(Dataset records)
================
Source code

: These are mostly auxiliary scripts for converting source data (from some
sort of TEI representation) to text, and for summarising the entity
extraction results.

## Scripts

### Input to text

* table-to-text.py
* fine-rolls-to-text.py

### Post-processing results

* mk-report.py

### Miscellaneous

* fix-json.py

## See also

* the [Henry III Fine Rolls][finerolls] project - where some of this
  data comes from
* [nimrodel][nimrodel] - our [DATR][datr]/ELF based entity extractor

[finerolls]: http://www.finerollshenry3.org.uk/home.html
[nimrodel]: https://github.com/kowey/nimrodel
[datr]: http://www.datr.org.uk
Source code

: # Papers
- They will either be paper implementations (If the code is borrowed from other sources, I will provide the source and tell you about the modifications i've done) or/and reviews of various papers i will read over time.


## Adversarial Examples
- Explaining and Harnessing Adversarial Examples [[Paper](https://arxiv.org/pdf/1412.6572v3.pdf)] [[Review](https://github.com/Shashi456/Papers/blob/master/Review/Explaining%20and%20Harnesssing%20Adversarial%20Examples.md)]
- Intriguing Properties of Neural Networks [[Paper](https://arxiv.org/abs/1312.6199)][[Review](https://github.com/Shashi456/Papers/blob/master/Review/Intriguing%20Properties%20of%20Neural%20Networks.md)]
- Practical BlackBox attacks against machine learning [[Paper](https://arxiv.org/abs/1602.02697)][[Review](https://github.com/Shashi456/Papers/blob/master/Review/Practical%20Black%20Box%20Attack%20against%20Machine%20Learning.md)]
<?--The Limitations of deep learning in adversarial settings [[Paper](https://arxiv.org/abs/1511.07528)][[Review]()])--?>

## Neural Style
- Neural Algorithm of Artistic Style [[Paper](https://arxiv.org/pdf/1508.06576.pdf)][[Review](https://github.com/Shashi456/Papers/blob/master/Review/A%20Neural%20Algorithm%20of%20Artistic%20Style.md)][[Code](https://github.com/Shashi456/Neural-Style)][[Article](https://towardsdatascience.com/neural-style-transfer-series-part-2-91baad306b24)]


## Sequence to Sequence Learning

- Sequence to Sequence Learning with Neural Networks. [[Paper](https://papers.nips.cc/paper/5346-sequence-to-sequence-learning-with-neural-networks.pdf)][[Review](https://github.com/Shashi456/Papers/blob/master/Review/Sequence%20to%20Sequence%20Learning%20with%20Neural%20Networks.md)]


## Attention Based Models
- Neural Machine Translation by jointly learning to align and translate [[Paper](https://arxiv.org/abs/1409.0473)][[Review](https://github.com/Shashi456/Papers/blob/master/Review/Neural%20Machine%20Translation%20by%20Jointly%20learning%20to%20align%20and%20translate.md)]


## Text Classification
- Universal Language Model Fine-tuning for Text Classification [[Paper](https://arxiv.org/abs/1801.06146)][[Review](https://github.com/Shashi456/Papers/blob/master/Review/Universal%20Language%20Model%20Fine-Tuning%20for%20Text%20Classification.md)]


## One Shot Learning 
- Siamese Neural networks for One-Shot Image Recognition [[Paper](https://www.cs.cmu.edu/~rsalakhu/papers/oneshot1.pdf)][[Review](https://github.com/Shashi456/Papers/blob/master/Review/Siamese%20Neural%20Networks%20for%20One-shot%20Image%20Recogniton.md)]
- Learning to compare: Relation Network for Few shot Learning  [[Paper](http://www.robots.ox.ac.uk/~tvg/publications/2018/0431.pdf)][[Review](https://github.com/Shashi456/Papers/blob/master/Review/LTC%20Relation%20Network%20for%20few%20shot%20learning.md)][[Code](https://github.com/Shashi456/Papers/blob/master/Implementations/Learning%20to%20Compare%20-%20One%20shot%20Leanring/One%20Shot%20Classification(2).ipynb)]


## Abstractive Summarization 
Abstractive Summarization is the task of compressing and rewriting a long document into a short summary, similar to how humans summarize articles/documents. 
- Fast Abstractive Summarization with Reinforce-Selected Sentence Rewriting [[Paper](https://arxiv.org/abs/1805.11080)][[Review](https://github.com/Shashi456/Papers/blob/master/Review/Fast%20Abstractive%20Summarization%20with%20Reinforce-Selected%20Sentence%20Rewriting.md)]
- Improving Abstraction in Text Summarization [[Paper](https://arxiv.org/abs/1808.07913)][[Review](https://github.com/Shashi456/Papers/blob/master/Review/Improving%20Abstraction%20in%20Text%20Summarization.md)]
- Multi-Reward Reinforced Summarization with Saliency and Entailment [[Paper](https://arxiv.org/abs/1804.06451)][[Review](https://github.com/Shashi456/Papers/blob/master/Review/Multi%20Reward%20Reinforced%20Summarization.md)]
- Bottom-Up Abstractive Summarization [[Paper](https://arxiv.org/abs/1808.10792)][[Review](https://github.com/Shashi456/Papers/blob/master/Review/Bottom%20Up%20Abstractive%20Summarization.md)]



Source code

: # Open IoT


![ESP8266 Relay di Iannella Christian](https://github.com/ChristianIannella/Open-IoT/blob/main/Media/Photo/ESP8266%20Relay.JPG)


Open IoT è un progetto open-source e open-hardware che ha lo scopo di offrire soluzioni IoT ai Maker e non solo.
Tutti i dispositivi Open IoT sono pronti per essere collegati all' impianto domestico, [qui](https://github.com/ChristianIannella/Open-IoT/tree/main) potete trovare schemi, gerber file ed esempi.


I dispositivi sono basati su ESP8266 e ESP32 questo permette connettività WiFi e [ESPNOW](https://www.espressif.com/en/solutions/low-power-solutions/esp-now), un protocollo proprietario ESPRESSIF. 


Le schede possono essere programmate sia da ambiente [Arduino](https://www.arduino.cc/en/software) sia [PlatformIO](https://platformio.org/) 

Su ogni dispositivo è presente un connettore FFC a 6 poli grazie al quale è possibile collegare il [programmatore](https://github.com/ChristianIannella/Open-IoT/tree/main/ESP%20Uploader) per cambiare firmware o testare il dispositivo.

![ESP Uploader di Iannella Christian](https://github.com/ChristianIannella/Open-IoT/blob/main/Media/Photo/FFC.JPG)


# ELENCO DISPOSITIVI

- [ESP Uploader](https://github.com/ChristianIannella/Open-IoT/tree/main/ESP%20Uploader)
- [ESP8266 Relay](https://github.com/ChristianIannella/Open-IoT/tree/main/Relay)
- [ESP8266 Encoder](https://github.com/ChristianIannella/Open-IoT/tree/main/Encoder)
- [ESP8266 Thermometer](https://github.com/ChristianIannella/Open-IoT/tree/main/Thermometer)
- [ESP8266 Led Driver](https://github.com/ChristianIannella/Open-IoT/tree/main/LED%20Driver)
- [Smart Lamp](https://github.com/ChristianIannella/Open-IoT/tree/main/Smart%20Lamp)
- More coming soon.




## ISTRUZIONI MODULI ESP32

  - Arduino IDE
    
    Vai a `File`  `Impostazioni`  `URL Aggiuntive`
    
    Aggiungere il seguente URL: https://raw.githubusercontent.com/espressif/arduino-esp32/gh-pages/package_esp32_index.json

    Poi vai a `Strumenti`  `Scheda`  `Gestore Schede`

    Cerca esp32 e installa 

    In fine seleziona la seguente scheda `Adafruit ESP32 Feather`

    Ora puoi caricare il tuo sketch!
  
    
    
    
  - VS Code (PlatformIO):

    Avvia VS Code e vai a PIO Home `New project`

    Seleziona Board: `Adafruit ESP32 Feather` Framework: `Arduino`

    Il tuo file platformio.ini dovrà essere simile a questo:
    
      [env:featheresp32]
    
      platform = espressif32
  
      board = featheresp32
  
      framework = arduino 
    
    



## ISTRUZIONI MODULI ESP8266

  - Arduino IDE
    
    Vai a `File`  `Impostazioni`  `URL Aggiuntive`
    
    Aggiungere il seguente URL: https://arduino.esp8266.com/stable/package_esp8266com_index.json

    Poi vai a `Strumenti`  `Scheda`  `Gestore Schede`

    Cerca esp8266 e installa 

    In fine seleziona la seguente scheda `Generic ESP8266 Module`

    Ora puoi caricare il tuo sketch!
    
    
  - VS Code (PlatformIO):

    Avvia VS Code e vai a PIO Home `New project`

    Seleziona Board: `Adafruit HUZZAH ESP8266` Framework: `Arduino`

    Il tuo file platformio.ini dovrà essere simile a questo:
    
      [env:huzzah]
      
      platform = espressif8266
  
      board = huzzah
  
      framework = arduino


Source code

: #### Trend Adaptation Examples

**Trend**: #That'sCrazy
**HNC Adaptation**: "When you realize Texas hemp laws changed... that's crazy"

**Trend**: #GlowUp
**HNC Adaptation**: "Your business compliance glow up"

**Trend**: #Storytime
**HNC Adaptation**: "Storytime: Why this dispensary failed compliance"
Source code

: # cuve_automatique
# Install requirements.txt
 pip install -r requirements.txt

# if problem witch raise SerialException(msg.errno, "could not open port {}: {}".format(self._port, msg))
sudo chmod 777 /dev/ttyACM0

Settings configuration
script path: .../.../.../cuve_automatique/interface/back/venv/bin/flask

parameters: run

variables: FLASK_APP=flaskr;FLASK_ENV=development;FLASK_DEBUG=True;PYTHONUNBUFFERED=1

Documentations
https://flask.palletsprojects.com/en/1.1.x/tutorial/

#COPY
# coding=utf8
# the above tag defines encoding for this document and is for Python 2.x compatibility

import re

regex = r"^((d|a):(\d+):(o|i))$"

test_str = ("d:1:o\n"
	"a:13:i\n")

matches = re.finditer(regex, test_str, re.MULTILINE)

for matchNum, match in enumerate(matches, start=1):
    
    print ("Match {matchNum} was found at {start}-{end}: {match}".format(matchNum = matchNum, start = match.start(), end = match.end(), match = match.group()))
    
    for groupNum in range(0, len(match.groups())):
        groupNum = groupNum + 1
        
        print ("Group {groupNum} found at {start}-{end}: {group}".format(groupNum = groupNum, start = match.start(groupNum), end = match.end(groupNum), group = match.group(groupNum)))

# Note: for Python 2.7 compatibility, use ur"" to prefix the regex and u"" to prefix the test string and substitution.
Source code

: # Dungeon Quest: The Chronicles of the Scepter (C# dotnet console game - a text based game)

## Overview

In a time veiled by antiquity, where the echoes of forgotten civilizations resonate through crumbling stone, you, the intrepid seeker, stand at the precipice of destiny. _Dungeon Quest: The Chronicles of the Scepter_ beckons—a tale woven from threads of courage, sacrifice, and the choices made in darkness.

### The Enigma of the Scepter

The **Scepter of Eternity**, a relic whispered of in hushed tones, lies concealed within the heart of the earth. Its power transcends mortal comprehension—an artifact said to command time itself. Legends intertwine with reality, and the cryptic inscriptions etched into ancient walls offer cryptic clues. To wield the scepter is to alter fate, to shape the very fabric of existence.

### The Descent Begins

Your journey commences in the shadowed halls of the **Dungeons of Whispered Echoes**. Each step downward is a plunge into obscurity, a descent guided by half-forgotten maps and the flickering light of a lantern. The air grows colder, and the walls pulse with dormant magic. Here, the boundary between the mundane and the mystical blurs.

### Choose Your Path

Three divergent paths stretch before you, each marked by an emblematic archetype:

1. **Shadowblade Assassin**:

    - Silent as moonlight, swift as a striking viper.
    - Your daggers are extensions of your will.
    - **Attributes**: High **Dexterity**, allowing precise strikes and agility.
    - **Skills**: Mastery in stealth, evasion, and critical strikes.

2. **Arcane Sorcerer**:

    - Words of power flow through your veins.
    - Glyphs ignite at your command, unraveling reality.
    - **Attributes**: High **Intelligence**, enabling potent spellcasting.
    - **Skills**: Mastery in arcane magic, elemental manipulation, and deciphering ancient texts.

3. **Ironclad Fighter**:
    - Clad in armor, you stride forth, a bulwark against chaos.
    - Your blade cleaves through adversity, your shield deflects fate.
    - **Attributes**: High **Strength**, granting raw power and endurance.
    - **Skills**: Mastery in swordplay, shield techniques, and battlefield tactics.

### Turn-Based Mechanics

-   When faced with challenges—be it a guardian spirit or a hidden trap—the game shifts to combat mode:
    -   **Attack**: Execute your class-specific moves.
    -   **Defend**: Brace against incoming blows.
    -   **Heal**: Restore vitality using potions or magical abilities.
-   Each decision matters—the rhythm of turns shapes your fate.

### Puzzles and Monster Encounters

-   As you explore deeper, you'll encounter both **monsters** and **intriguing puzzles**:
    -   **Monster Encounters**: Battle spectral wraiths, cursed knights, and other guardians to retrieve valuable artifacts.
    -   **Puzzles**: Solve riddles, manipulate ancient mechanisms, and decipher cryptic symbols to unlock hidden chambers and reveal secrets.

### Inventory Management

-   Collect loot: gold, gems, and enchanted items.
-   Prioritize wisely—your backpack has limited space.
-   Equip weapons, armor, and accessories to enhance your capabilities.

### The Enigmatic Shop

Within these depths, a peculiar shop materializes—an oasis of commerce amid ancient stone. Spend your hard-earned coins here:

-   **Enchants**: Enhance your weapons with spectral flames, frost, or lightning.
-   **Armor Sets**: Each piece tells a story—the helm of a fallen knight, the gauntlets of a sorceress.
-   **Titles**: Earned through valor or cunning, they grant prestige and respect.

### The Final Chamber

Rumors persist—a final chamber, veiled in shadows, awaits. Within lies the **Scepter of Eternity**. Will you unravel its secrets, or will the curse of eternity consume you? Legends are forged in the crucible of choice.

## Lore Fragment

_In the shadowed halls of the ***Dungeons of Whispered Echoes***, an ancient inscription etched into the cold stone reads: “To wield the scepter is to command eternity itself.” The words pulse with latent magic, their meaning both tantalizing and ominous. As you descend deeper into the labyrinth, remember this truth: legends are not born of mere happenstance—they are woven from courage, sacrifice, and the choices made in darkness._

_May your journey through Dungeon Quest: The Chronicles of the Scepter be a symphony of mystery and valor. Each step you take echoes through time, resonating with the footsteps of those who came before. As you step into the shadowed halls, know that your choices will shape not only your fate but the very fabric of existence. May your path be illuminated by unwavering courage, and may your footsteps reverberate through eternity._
================
Aim of the exercise:
From the entries above, give again exactly the lines running from the line with "Open IoT è un" to the line with "I dispositivi sono"; include both of those lines.

Task result:
Open IoT è un progetto open-source e open-hardware che ha lo scopo di offrire soluzioni IoT ai Maker e non solo.
Tutti i dispositivi Open IoT sono pronti per essere collegati all' impianto domestico, [qui](https://github.com/ChristianIannella/Open-IoT/tree/main) potete trovare schemi, gerber file ed esempi.


I dispositivi sono basati su ESP8266 e ESP32 questo permette connettività WiFi e [ESPNOW](https://www.espressif.com/en/solutions/low-power-solutions/esp-now), un protocollo proprietario ESPRESSIF. 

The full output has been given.